TASK ITEM:
Please return every line of the records below that contains the word "AlephBetForesightSummitbot".

-=-=-

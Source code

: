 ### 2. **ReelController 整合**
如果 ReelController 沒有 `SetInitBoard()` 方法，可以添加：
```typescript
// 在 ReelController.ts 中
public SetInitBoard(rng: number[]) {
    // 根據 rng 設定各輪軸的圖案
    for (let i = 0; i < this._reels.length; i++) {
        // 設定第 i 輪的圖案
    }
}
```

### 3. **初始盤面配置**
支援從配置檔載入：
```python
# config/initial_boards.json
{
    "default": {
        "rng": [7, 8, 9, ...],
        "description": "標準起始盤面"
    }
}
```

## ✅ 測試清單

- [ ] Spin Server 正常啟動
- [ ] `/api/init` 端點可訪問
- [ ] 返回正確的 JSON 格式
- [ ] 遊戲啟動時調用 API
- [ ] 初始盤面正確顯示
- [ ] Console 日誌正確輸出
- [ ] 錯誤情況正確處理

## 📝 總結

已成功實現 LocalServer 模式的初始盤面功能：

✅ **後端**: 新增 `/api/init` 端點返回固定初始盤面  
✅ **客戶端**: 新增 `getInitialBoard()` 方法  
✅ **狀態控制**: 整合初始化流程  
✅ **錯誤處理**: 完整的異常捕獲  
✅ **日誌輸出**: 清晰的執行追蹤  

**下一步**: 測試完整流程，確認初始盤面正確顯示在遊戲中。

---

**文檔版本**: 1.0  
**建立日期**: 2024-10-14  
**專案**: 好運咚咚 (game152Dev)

-=-=-

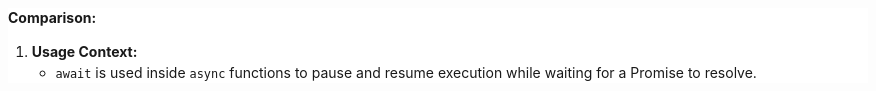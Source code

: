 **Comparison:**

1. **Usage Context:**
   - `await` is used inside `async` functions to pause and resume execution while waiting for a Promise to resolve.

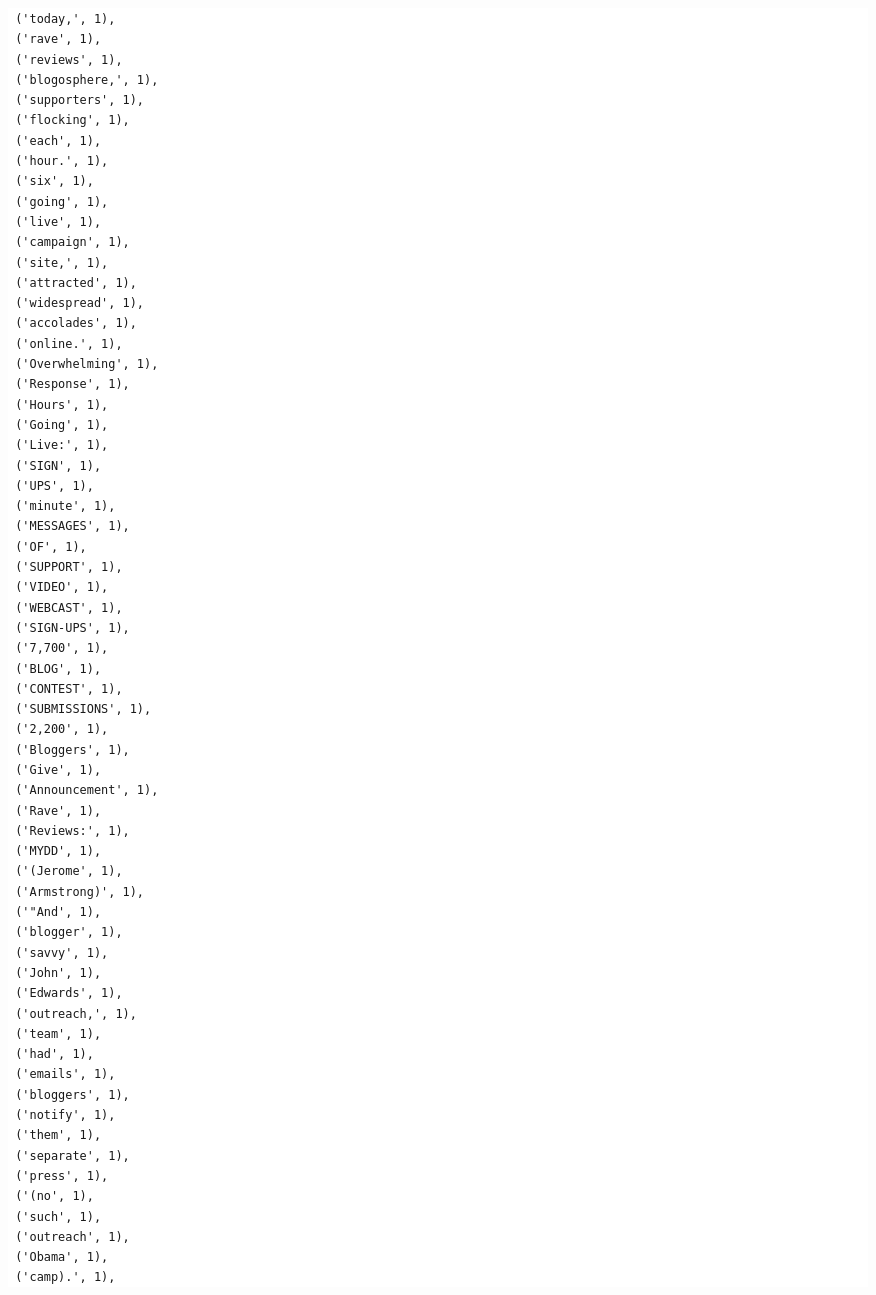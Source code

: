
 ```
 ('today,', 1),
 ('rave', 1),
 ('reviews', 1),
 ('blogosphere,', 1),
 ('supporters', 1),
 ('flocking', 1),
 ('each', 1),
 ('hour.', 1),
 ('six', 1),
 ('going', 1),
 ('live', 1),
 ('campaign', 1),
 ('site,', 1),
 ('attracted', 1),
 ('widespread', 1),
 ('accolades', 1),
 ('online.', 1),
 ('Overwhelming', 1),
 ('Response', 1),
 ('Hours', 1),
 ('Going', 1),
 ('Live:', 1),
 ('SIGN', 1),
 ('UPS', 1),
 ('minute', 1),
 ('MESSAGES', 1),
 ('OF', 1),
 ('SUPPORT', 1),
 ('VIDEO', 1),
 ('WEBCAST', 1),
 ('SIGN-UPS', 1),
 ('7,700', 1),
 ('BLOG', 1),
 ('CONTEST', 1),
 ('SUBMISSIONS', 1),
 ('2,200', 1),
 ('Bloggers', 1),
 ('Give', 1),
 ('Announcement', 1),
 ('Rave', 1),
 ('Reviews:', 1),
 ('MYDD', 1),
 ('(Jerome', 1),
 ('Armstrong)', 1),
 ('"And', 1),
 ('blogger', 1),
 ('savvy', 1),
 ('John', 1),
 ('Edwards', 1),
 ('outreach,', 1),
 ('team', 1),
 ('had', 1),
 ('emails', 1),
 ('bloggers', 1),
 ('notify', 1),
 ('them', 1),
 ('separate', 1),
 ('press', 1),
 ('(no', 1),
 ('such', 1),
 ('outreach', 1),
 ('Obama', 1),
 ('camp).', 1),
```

-=-=-

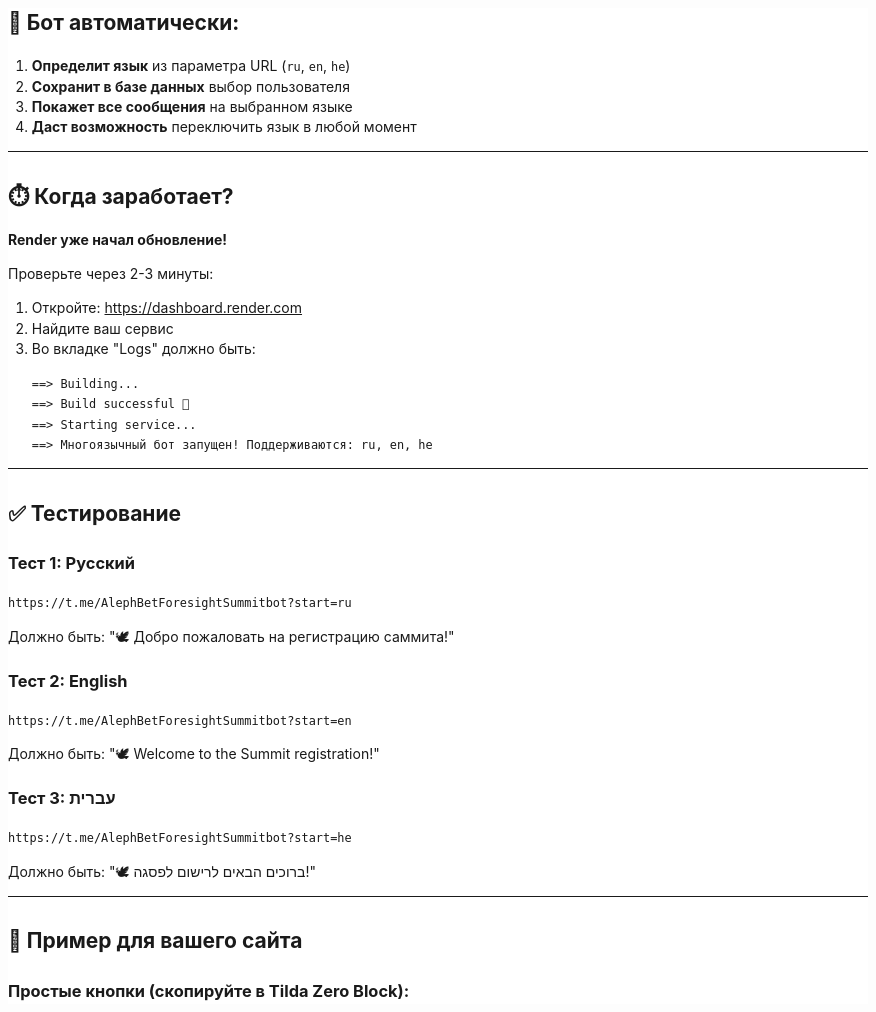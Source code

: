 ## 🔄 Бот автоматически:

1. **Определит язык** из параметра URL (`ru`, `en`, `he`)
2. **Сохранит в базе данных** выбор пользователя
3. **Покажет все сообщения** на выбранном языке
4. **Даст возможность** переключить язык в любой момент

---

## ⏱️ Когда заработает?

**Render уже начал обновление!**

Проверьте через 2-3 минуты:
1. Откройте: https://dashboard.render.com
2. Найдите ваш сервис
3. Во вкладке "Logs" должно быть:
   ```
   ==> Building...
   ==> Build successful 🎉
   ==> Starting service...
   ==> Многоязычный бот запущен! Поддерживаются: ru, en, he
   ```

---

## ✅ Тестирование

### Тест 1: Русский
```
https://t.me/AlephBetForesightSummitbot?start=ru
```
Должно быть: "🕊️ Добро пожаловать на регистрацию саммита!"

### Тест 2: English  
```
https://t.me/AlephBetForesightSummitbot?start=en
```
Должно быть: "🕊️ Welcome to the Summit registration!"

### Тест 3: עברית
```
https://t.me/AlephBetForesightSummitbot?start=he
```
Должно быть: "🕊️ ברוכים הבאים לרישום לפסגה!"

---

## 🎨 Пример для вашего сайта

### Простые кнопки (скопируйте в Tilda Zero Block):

-=-=-

TASK ANSWER:
https://t.me/AlephBetForesightSummitbot?start=ru
https://t.me/AlephBetForesightSummitbot?start=en
https://t.me/AlephBetForesightSummitbot?start=he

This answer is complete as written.